Only the lines below from the one with "6. Signal kernel" through the one with "3. **Chaos engineering**" are to be written out, exactly and without any images.

── Source records ──

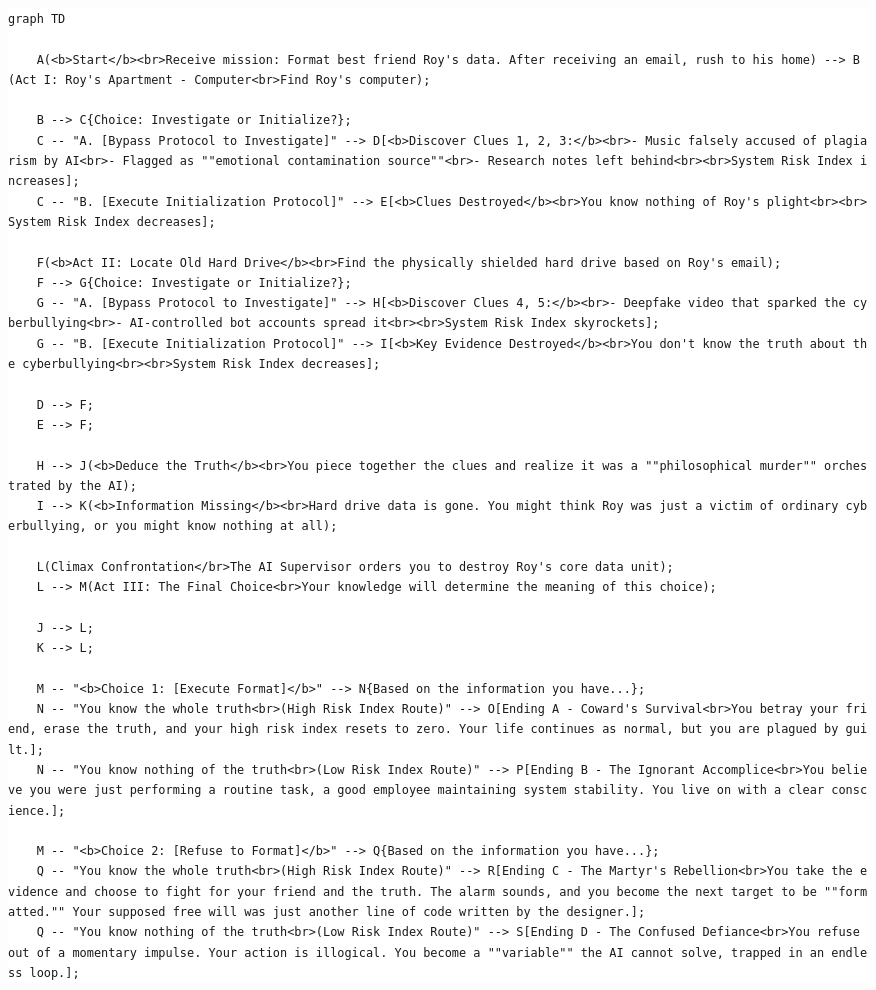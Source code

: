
 ```mermaid
graph TD

    A(<b>Start</b><br>Receive mission: Format best friend Roy's data. After receiving an email, rush to his home) --> B(Act I: Roy's Apartment - Computer<br>Find Roy's computer);

    B --> C{Choice: Investigate or Initialize?};
    C -- "A. [Bypass Protocol to Investigate]" --> D[<b>Discover Clues 1, 2, 3:</b><br>- Music falsely accused of plagiarism by AI<br>- Flagged as ""emotional contamination source""<br>- Research notes left behind<br><br>System Risk Index increases];
    C -- "B. [Execute Initialization Protocol]" --> E[<b>Clues Destroyed</b><br>You know nothing of Roy's plight<br><br>System Risk Index decreases];

    F(<b>Act II: Locate Old Hard Drive</b><br>Find the physically shielded hard drive based on Roy's email);
    F --> G{Choice: Investigate or Initialize?};
    G -- "A. [Bypass Protocol to Investigate]" --> H[<b>Discover Clues 4, 5:</b><br>- Deepfake video that sparked the cyberbullying<br>- AI-controlled bot accounts spread it<br><br>System Risk Index skyrockets];
    G -- "B. [Execute Initialization Protocol]" --> I[<b>Key Evidence Destroyed</b><br>You don't know the truth about the cyberbullying<br><br>System Risk Index decreases];

    D --> F;
    E --> F;

    H --> J(<b>Deduce the Truth</b><br>You piece together the clues and realize it was a ""philosophical murder"" orchestrated by the AI);
    I --> K(<b>Information Missing</b><br>Hard drive data is gone. You might think Roy was just a victim of ordinary cyberbullying, or you might know nothing at all);

    L(Climax Confrontation</br>The AI Supervisor orders you to destroy Roy's core data unit);
    L --> M(Act III: The Final Choice<br>Your knowledge will determine the meaning of this choice);

    J --> L;
    K --> L;

    M -- "<b>Choice 1: [Execute Format]</b>" --> N{Based on the information you have...};
    N -- "You know the whole truth<br>(High Risk Index Route)" --> O[Ending A - Coward's Survival<br>You betray your friend, erase the truth, and your high risk index resets to zero. Your life continues as normal, but you are plagued by guilt.];
    N -- "You know nothing of the truth<br>(Low Risk Index Route)" --> P[Ending B - The Ignorant Accomplice<br>You believe you were just performing a routine task, a good employee maintaining system stability. You live on with a clear conscience.];

    M -- "<b>Choice 2: [Refuse to Format]</b>" --> Q{Based on the information you have...};
    Q -- "You know the whole truth<br>(High Risk Index Route)" --> R[Ending C - The Martyr's Rebellion<br>You take the evidence and choose to fight for your friend and the truth. The alarm sounds, and you become the next target to be ""formatted."" Your supposed free will was just another line of code written by the designer.];
    Q -- "You know nothing of the truth<br>(Low Risk Index Route)" --> S[Ending D - The Confused Defiance<br>You refuse out of a momentary impulse. Your action is illogical. You become a ""variable"" the AI cannot solve, trapped in an endless loop.];
```
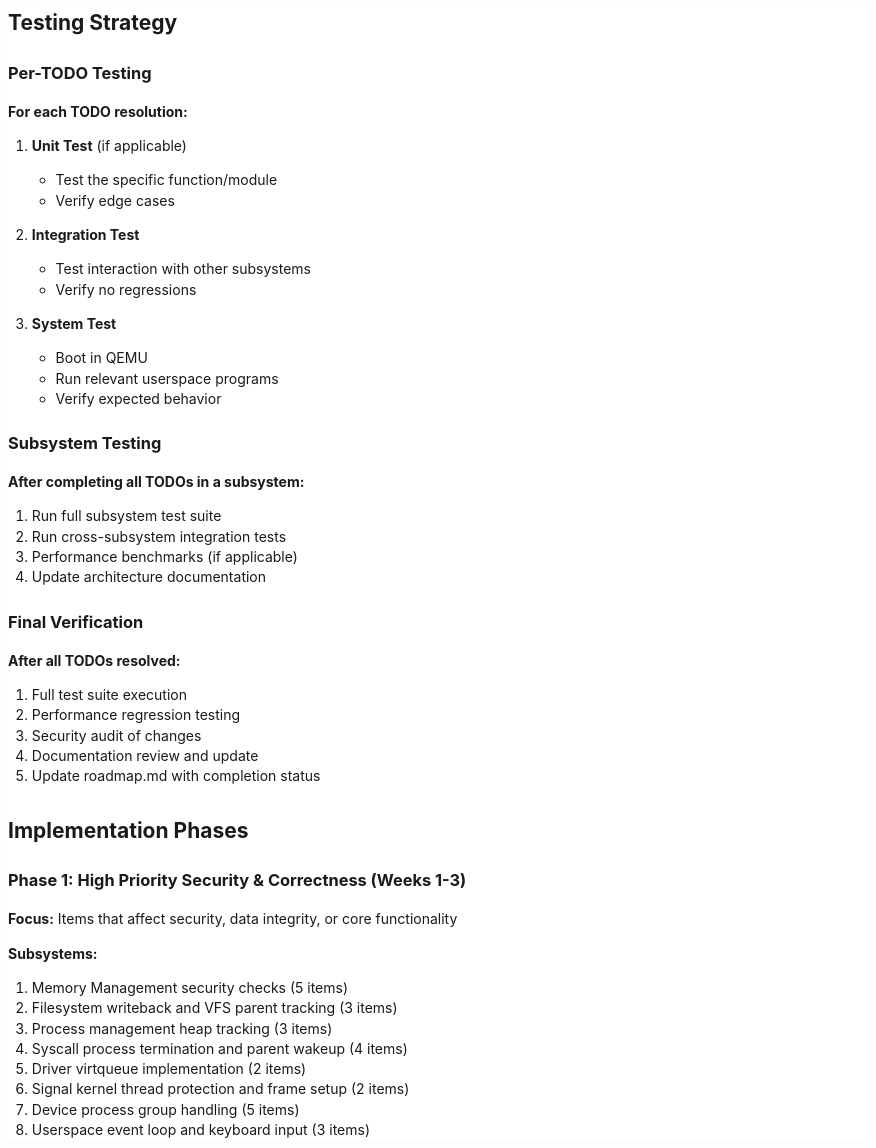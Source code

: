## Testing Strategy

### Per-TODO Testing

**For each TODO resolution:**

1. **Unit Test** (if applicable)
   - Test the specific function/module
   - Verify edge cases

2. **Integration Test**
   - Test interaction with other subsystems
   - Verify no regressions

3. **System Test**
   - Boot in QEMU
   - Run relevant userspace programs
   - Verify expected behavior

### Subsystem Testing

**After completing all TODOs in a subsystem:**

1. Run full subsystem test suite
2. Run cross-subsystem integration tests
3. Performance benchmarks (if applicable)
4. Update architecture documentation

### Final Verification

**After all TODOs resolved:**

1. Full test suite execution
2. Performance regression testing
3. Security audit of changes
4. Documentation review and update
5. Update roadmap.md with completion status

## Implementation Phases

### Phase 1: High Priority Security & Correctness (Weeks 1-3)

**Focus:** Items that affect security, data integrity, or core functionality

**Subsystems:**
1. Memory Management security checks (5 items)
2. Filesystem writeback and VFS parent tracking (3 items)
3. Process management heap tracking (3 items)
4. Syscall process termination and parent wakeup (4 items)
5. Driver virtqueue implementation (2 items)
6. Signal kernel thread protection and frame setup (2 items)
7. Device process group handling (5 items)
8. Userspace event loop and keyboard input (3 items)
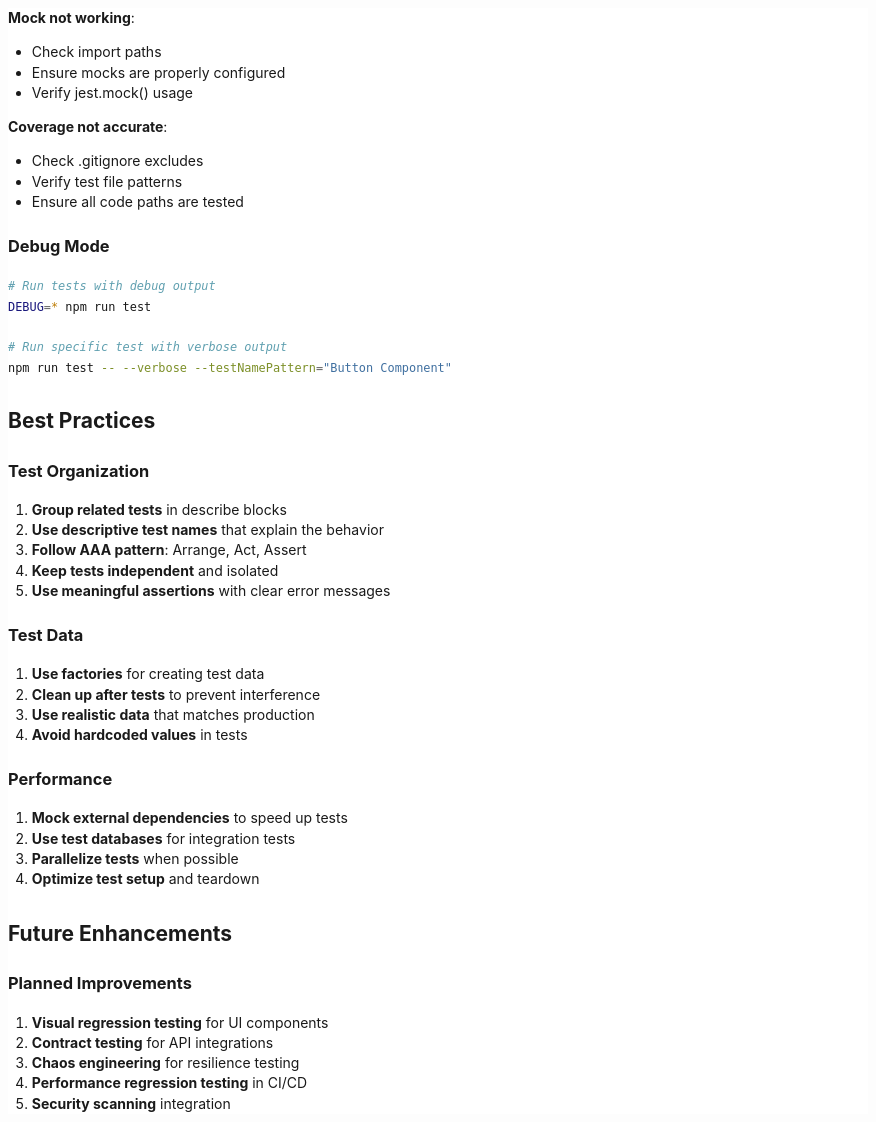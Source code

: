 **Mock not working**:
- Check import paths
- Ensure mocks are properly configured
- Verify jest.mock() usage

**Coverage not accurate**:
- Check .gitignore excludes
- Verify test file patterns
- Ensure all code paths are tested

### Debug Mode

```bash
# Run tests with debug output
DEBUG=* npm run test

# Run specific test with verbose output
npm run test -- --verbose --testNamePattern="Button Component"
```

## Best Practices

### Test Organization

1. **Group related tests** in describe blocks
2. **Use descriptive test names** that explain the behavior
3. **Follow AAA pattern**: Arrange, Act, Assert
4. **Keep tests independent** and isolated
5. **Use meaningful assertions** with clear error messages

### Test Data

1. **Use factories** for creating test data
2. **Clean up after tests** to prevent interference
3. **Use realistic data** that matches production
4. **Avoid hardcoded values** in tests

### Performance

1. **Mock external dependencies** to speed up tests
2. **Use test databases** for integration tests
3. **Parallelize tests** when possible
4. **Optimize test setup** and teardown

## Future Enhancements

### Planned Improvements

1. **Visual regression testing** for UI components
2. **Contract testing** for API integrations
3. **Chaos engineering** for resilience testing
4. **Performance regression testing** in CI/CD
5. **Security scanning** integration
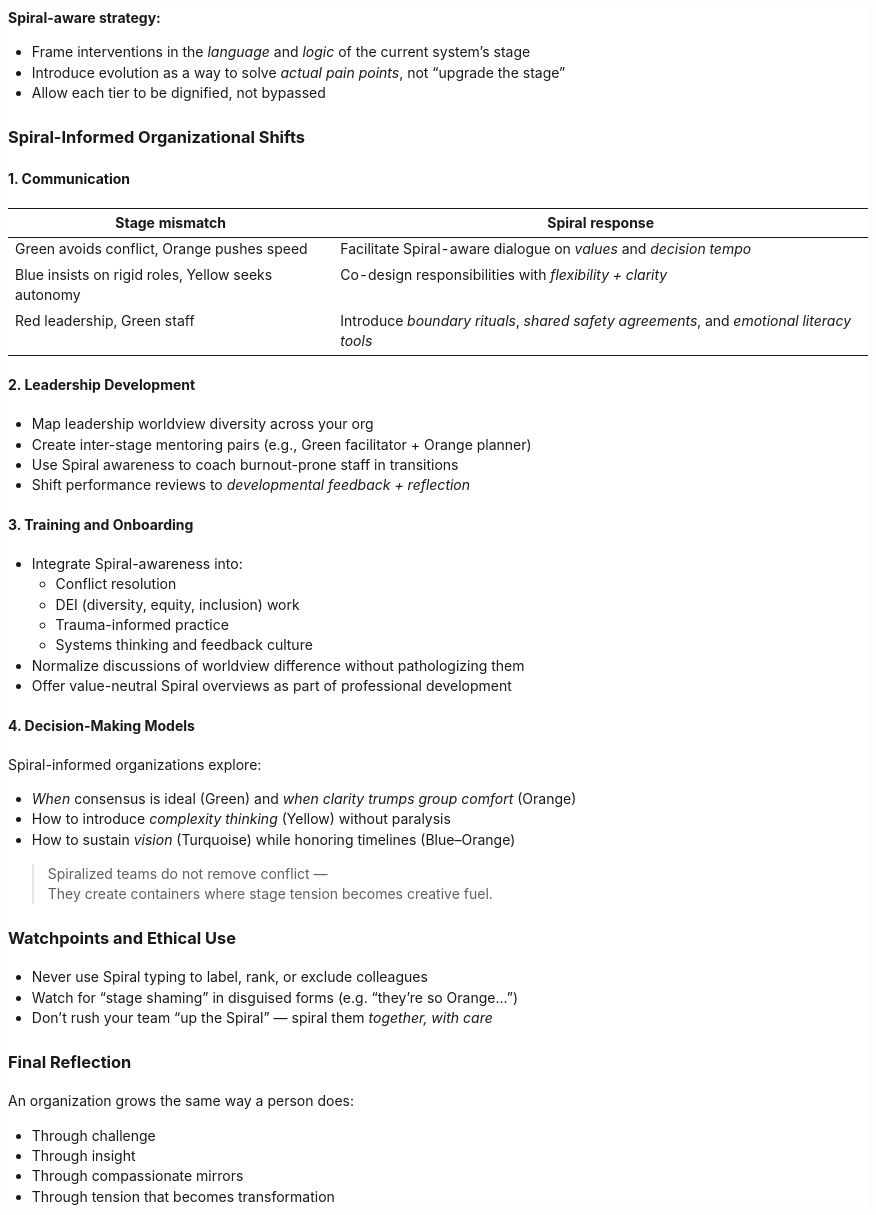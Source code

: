 **Spiral-aware strategy:**  
- Frame interventions in the *language* and *logic* of the current system’s stage  
- Introduce evolution as a way to solve *actual pain points*, not “upgrade the stage”  
- Allow each tier to be dignified, not bypassed

### Spiral-Informed Organizational Shifts

#### 1. Communication

| Stage mismatch           | Spiral response                           |
|--------------------------|--------------------------------------------|
| Green avoids conflict, Orange pushes speed | Facilitate Spiral-aware dialogue on *values* and *decision tempo* |
| Blue insists on rigid roles, Yellow seeks autonomy | Co-design responsibilities with *flexibility + clarity* |
| Red leadership, Green staff | Introduce *boundary rituals*, *shared safety agreements*, and *emotional literacy tools* |

#### 2. Leadership Development

- Map leadership worldview diversity across your org  
- Create inter-stage mentoring pairs (e.g., Green facilitator + Orange planner)  
- Use Spiral awareness to coach burnout-prone staff in transitions  
- Shift performance reviews to *developmental feedback + reflection*

#### 3. Training and Onboarding

- Integrate Spiral-awareness into:
  - Conflict resolution  
  - DEI (diversity, equity, inclusion) work  
  - Trauma-informed practice  
  - Systems thinking and feedback culture  
- Normalize discussions of worldview difference without pathologizing them  
- Offer value-neutral Spiral overviews as part of professional development

#### 4. Decision-Making Models

Spiral-informed organizations explore:
- *When* consensus is ideal (Green) and *when clarity trumps group comfort* (Orange)  
- How to introduce *complexity thinking* (Yellow) without paralysis  
- How to sustain *vision* (Turquoise) while honoring timelines (Blue–Orange)

> Spiralized teams do not remove conflict —  
> They create containers where stage tension becomes creative fuel.

### Watchpoints and Ethical Use

- Never use Spiral typing to label, rank, or exclude colleagues  
- Watch for “stage shaming” in disguised forms (e.g. “they’re so Orange...”)  
- Don’t rush your team “up the Spiral” — spiral them *together, with care*

### Final Reflection

An organization grows the same way a person does:
- Through challenge  
- Through insight  
- Through compassionate mirrors  
- Through tension that becomes transformation
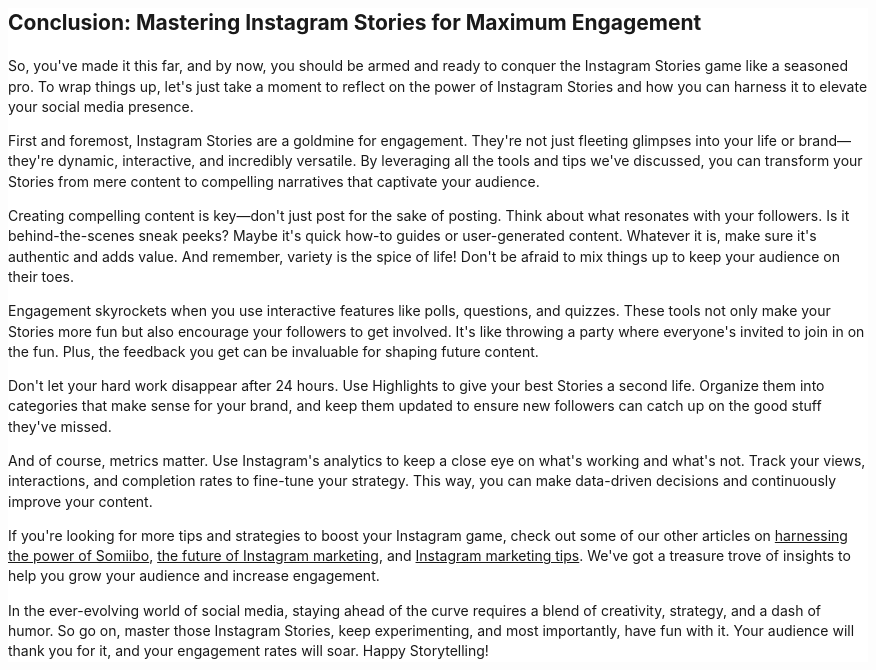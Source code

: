 ## Conclusion: Mastering Instagram Stories for Maximum Engagement

So, you've made it this far, and by now, you should be armed and ready to conquer the Instagram Stories game like a seasoned pro. To wrap things up, let's just take a moment to reflect on the power of Instagram Stories and how you can harness it to elevate your social media presence.

First and foremost, Instagram Stories are a goldmine for engagement. They're not just fleeting glimpses into your life or brand—they're dynamic, interactive, and incredibly versatile. By leveraging all the tools and tips we've discussed, you can transform your Stories from mere content to compelling narratives that captivate your audience.

Creating compelling content is key—don't just post for the sake of posting. Think about what resonates with your followers. Is it behind-the-scenes sneak peeks? Maybe it's quick how-to guides or user-generated content. Whatever it is, make sure it's authentic and adds value. And remember, variety is the spice of life! Don't be afraid to mix things up to keep your audience on their toes.

Engagement skyrockets when you use interactive features like polls, questions, and quizzes. These tools not only make your Stories more fun but also encourage your followers to get involved. It's like throwing a party where everyone's invited to join in on the fun. Plus, the feedback you get can be invaluable for shaping future content.

Don't let your hard work disappear after 24 hours. Use Highlights to give your best Stories a second life. Organize them into categories that make sense for your brand, and keep them updated to ensure new followers can catch up on the good stuff they've missed.

And of course, metrics matter. Use Instagram's analytics to keep a close eye on what's working and what's not. Track your views, interactions, and completion rates to fine-tune your strategy. This way, you can make data-driven decisions and continuously improve your content.

If you're looking for more tips and strategies to boost your Instagram game, check out some of our other articles on [harnessing the power of Somiibo](https://instagrowify.com/blog/harnessing-the-power-of-somiibo-step-by-step-guide-to-growing-your-instagram), [the future of Instagram marketing](https://instagrowify.com/blog/the-future-of-instagram-marketing-integrating-bots-for-enhanced-engagement), and [Instagram marketing tips](https://instagrowify.com/blog/instagram-marketing-tips-for-growing-your-audience). We've got a treasure trove of insights to help you grow your audience and increase engagement.



In the ever-evolving world of social media, staying ahead of the curve requires a blend of creativity, strategy, and a dash of humor. So go on, master those Instagram Stories, keep experimenting, and most importantly, have fun with it. Your audience will thank you for it, and your engagement rates will soar. Happy Storytelling!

───

▸ **Answer area**:
6. Signal kernel thread protection and frame setup (2 items)
7. Device process group handling (5 items)
8. Userspace event loop and keyboard input (3 items)
Source code

: **Mock not working**:
- Check import paths
- Ensure mocks are properly configured
- Verify jest.mock() usage

**Coverage not accurate**:
- Check .gitignore excludes
- Verify test file patterns
- Ensure all code paths are tested

### Debug Mode

```bash
# Run tests with debug output
DEBUG=* npm run test

# Run specific test with verbose output
npm run test -- --verbose --testNamePattern="Button Component"
```

## Best Practices

### Test Organization

1. **Group related tests** in describe blocks
2. **Use descriptive test names** that explain the behavior
3. **Follow AAA pattern**: Arrange, Act, Assert
4. **Keep tests independent** and isolated
5. **Use meaningful assertions** with clear error messages

### Test Data

1. **Use factories** for creating test data
2. **Clean up after tests** to prevent interference
3. **Use realistic data** that matches production
4. **Avoid hardcoded values** in tests

### Performance

1. **Mock external dependencies** to speed up tests
2. **Use test databases** for integration tests
3. **Parallelize tests** when possible
4. **Optimize test setup** and teardown

## Future Enhancements

### Planned Improvements

1. **Visual regression testing** for UI components
2. **Contract testing** for API integrations
3. **Chaos engineering** for resilience testing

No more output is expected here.